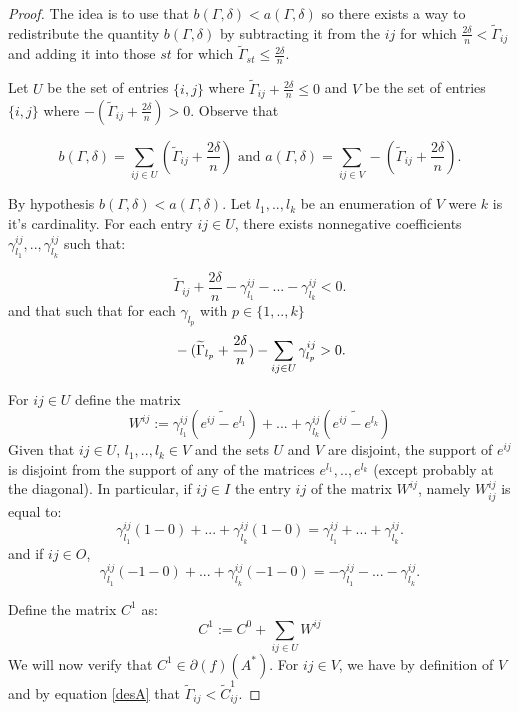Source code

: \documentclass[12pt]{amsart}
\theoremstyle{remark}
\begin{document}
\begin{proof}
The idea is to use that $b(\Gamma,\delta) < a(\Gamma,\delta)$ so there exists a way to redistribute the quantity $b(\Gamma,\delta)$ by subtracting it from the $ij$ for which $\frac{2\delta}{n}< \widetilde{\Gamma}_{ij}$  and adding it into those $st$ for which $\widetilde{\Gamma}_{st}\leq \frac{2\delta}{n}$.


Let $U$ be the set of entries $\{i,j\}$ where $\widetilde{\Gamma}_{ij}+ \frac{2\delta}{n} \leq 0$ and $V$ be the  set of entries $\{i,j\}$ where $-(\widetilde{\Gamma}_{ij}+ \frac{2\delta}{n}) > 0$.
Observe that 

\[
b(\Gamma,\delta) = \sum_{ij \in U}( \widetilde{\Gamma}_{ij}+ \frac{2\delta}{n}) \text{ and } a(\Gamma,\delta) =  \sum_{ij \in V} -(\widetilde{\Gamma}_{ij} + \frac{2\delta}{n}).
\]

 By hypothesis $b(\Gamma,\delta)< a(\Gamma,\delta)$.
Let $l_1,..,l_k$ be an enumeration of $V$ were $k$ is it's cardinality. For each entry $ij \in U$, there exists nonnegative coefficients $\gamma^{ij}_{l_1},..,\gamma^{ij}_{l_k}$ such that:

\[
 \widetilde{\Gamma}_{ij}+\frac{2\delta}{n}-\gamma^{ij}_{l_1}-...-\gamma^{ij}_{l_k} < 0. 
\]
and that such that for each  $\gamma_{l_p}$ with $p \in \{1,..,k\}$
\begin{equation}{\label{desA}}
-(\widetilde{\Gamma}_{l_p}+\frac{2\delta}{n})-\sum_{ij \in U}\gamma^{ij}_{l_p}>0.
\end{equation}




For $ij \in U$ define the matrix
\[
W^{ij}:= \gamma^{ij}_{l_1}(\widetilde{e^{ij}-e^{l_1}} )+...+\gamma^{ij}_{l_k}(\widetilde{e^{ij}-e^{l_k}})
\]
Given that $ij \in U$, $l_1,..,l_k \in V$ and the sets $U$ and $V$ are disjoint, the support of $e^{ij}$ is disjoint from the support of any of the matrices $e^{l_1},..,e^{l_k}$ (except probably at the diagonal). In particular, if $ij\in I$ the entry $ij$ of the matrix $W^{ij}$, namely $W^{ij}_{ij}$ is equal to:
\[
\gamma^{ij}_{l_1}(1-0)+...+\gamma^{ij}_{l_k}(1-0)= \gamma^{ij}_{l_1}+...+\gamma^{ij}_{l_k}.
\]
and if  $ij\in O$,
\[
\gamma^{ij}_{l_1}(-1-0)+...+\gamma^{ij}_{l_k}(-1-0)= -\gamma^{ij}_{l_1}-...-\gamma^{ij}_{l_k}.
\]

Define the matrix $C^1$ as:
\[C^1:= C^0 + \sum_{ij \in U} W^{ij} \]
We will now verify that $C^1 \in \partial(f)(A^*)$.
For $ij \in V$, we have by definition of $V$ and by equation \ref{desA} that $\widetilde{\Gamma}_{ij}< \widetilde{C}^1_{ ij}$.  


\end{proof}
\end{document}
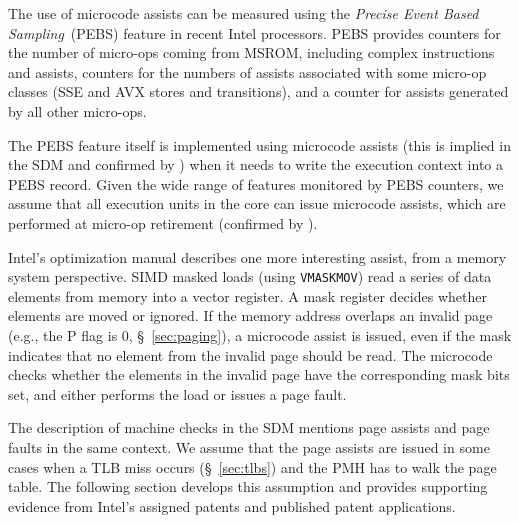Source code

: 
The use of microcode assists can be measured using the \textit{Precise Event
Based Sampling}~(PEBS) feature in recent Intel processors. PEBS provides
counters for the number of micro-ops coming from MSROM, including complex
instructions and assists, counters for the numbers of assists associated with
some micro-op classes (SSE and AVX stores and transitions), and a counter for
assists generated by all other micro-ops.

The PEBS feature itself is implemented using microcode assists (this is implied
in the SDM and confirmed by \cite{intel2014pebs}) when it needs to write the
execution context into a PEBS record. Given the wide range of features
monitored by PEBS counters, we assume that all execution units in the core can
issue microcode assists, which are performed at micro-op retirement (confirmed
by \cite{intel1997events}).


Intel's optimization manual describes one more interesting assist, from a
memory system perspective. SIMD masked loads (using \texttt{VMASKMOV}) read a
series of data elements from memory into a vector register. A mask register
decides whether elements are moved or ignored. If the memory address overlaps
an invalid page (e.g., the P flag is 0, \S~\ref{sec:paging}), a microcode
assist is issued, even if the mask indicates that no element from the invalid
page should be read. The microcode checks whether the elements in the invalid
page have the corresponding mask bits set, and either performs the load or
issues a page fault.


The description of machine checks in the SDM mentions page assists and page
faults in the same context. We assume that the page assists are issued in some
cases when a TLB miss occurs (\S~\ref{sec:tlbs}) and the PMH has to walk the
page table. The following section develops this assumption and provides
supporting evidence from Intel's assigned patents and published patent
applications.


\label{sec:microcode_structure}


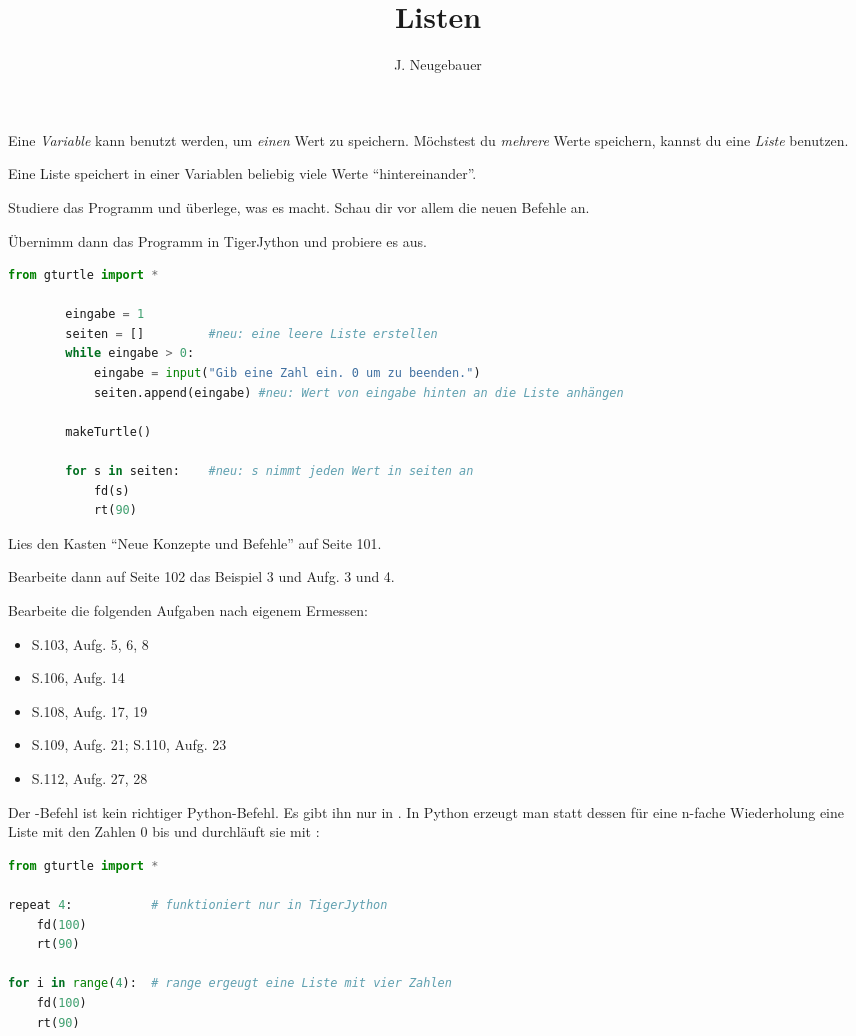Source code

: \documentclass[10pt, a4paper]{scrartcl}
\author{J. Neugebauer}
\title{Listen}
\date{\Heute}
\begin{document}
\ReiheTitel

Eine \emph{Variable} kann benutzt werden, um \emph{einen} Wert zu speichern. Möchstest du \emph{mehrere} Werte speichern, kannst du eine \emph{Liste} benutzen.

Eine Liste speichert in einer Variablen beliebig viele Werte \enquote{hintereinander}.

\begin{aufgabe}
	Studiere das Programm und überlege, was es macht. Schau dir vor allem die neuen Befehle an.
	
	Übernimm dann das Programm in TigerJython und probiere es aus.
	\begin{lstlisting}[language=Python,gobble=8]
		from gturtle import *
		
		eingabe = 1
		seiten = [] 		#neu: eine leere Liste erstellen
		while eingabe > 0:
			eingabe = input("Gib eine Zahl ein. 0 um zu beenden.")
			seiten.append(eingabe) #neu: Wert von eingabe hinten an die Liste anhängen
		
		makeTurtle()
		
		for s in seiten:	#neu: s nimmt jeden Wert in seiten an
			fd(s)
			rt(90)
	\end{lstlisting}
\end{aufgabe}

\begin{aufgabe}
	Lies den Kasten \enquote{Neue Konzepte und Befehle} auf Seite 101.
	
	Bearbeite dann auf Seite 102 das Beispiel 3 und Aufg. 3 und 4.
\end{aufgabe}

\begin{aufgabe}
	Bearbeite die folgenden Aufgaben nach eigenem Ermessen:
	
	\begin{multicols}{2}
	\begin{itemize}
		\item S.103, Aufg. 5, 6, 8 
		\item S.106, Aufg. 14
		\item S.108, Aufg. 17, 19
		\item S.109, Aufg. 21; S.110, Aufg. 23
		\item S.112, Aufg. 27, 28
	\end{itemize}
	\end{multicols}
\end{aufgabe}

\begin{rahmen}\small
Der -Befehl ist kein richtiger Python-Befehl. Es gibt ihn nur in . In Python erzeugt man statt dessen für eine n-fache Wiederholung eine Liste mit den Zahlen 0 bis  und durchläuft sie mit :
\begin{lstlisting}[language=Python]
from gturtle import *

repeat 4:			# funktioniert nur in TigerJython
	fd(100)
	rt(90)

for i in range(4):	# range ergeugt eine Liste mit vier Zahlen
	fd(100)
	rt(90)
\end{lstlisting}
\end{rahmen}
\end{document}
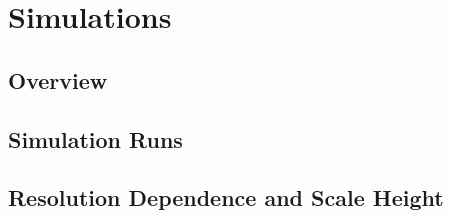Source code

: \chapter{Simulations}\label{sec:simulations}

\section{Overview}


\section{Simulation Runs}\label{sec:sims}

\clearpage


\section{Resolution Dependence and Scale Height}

————————

WHAT IS EXPECTED: Every line of the listing above is to be set down verbatim, without the pictures.

ANSWER BOX:
Source code

: \documentclass[12pt]{amsart}
\theoremstyle{remark}
\begin{document}
\begin{proof}
The idea is to use that $b(\Gamma,\delta) < a(\Gamma,\delta)$ so there exists a way to redistribute the quantity $b(\Gamma,\delta)$ by subtracting it from the $ij$ for which $\frac{2\delta}{n}< \widetilde{\Gamma}_{ij}$  and adding it into those $st$ for which $\widetilde{\Gamma}_{st}\leq \frac{2\delta}{n}$.


Let $U$ be the set of entries $\{i,j\}$ where $\widetilde{\Gamma}_{ij}+ \frac{2\delta}{n} \leq 0$ and $V$ be the  set of entries $\{i,j\}$ where $-(\widetilde{\Gamma}_{ij}+ \frac{2\delta}{n}) > 0$.
Observe that 

\[
b(\Gamma,\delta) = \sum_{ij \in U}( \widetilde{\Gamma}_{ij}+ \frac{2\delta}{n}) \text{ and } a(\Gamma,\delta) =  \sum_{ij \in V} -(\widetilde{\Gamma}_{ij} + \frac{2\delta}{n}).
\]

 By hypothesis $b(\Gamma,\delta)< a(\Gamma,\delta)$.
Let $l_1,..,l_k$ be an enumeration of $V$ were $k$ is it's cardinality. For each entry $ij \in U$, there exists nonnegative coefficients $\gamma^{ij}_{l_1},..,\gamma^{ij}_{l_k}$ such that:

\[
 \widetilde{\Gamma}_{ij}+\frac{2\delta}{n}-\gamma^{ij}_{l_1}-...-\gamma^{ij}_{l_k} < 0. 
\]
and that such that for each  $\gamma_{l_p}$ with $p \in \{1,..,k\}$
\begin{equation}{\label{desA}}
-(\widetilde{\Gamma}_{l_p}+\frac{2\delta}{n})-\sum_{ij \in U}\gamma^{ij}_{l_p}>0.
\end{equation}




For $ij \in U$ define the matrix
\[
W^{ij}:= \gamma^{ij}_{l_1}(\widetilde{e^{ij}-e^{l_1}} )+...+\gamma^{ij}_{l_k}(\widetilde{e^{ij}-e^{l_k}})
\]
Given that $ij \in U$, $l_1,..,l_k \in V$ and the sets $U$ and $V$ are disjoint, the support of $e^{ij}$ is disjoint from the support of any of the matrices $e^{l_1},..,e^{l_k}$ (except probably at the diagonal). In particular, if $ij\in I$ the entry $ij$ of the matrix $W^{ij}$, namely $W^{ij}_{ij}$ is equal to:
\[
\gamma^{ij}_{l_1}(1-0)+...+\gamma^{ij}_{l_k}(1-0)= \gamma^{ij}_{l_1}+...+\gamma^{ij}_{l_k}.
\]
and if  $ij\in O$,
\[
\gamma^{ij}_{l_1}(-1-0)+...+\gamma^{ij}_{l_k}(-1-0)= -\gamma^{ij}_{l_1}-...-\gamma^{ij}_{l_k}.
\]

Define the matrix $C^1$ as:
\[C^1:= C^0 + \sum_{ij \in U} W^{ij} \]
We will now verify that $C^1 \in \partial(f)(A^*)$.
For $ij \in V$, we have by definition of $V$ and by equation \ref{desA} that $\widetilde{\Gamma}_{ij}< \widetilde{C}^1_{ ij}$.  


\end{proof}
\end{document}
Source code

: 
The use of microcode assists can be measured using the \textit{Precise Event
Based Sampling}~(PEBS) feature in recent Intel processors. PEBS provides
counters for the number of micro-ops coming from MSROM, including complex
instructions and assists, counters for the numbers of assists associated with
some micro-op classes (SSE and AVX stores and transitions), and a counter for
assists generated by all other micro-ops.

The PEBS feature itself is implemented using microcode assists (this is implied
in the SDM and confirmed by \cite{intel2014pebs}) when it needs to write the
execution context into a PEBS record. Given the wide range of features
monitored by PEBS counters, we assume that all execution units in the core can
issue microcode assists, which are performed at micro-op retirement (confirmed
by \cite{intel1997events}).


Intel's optimization manual describes one more interesting assist, from a
memory system perspective. SIMD masked loads (using \texttt{VMASKMOV}) read a
series of data elements from memory into a vector register. A mask register
decides whether elements are moved or ignored. If the memory address overlaps
an invalid page (e.g., the P flag is 0, \S~\ref{sec:paging}), a microcode
assist is issued, even if the mask indicates that no element from the invalid
page should be read. The microcode checks whether the elements in the invalid
page have the corresponding mask bits set, and either performs the load or
issues a page fault.


The description of machine checks in the SDM mentions page assists and page
faults in the same context. We assume that the page assists are issued in some
cases when a TLB miss occurs (\S~\ref{sec:tlbs}) and the PMH has to walk the
page table. The following section develops this assumption and provides
supporting evidence from Intel's assigned patents and published patent
applications.


\label{sec:microcode_structure}


Source code

: \documentclass[10pt, a4paper]{scrartcl}
\author{J. Neugebauer}
\title{Listen}
\date{\Heute}
\begin{document}
\ReiheTitel

Eine \emph{Variable} kann benutzt werden, um \emph{einen} Wert zu speichern. Möchstest du \emph{mehrere} Werte speichern, kannst du eine \emph{Liste} benutzen.

Eine Liste speichert in einer Variablen beliebig viele Werte \enquote{hintereinander}.

\begin{aufgabe}
	Studiere das Programm und überlege, was es macht. Schau dir vor allem die neuen Befehle an.
	
	Übernimm dann das Programm in TigerJython und probiere es aus.
	\begin{lstlisting}[language=Python,gobble=8]
		from gturtle import *
		
		eingabe = 1
		seiten = [] 		#neu: eine leere Liste erstellen
		while eingabe > 0:
			eingabe = input("Gib eine Zahl ein. 0 um zu beenden.")
			seiten.append(eingabe) #neu: Wert von eingabe hinten an die Liste anhängen
		
		makeTurtle()
		
		for s in seiten:	#neu: s nimmt jeden Wert in seiten an
			fd(s)
			rt(90)
	\end{lstlisting}
\end{aufgabe}

\begin{aufgabe}
	Lies den Kasten \enquote{Neue Konzepte und Befehle} auf Seite 101.
	
	Bearbeite dann auf Seite 102 das Beispiel 3 und Aufg. 3 und 4.
\end{aufgabe}

\begin{aufgabe}
	Bearbeite die folgenden Aufgaben nach eigenem Ermessen:
	
	\begin{multicols}{2}
	\begin{itemize}
		\item S.103, Aufg. 5, 6, 8 
		\item S.106, Aufg. 14
		\item S.108, Aufg. 17, 19
		\item S.109, Aufg. 21; S.110, Aufg. 23
		\item S.112, Aufg. 27, 28
	\end{itemize}
	\end{multicols}
\end{aufgabe}

\begin{rahmen}\small
Der -Befehl ist kein richtiger Python-Befehl. Es gibt ihn nur in . In Python erzeugt man statt dessen für eine n-fache Wiederholung eine Liste mit den Zahlen 0 bis  und durchläuft sie mit :
\begin{lstlisting}[language=Python]
from gturtle import *

repeat 4:			# funktioniert nur in TigerJython
	fd(100)
	rt(90)

for i in range(4):	# range ergeugt eine Liste mit vier Zahlen
	fd(100)
	rt(90)
\end{lstlisting}
\end{rahmen}
\end{document}
Source code

: \chapter{Simulations}\label{sec:simulations}

\section{Overview}


\section{Simulation Runs}\label{sec:sims}

\clearpage


\section{Resolution Dependence and Scale Height}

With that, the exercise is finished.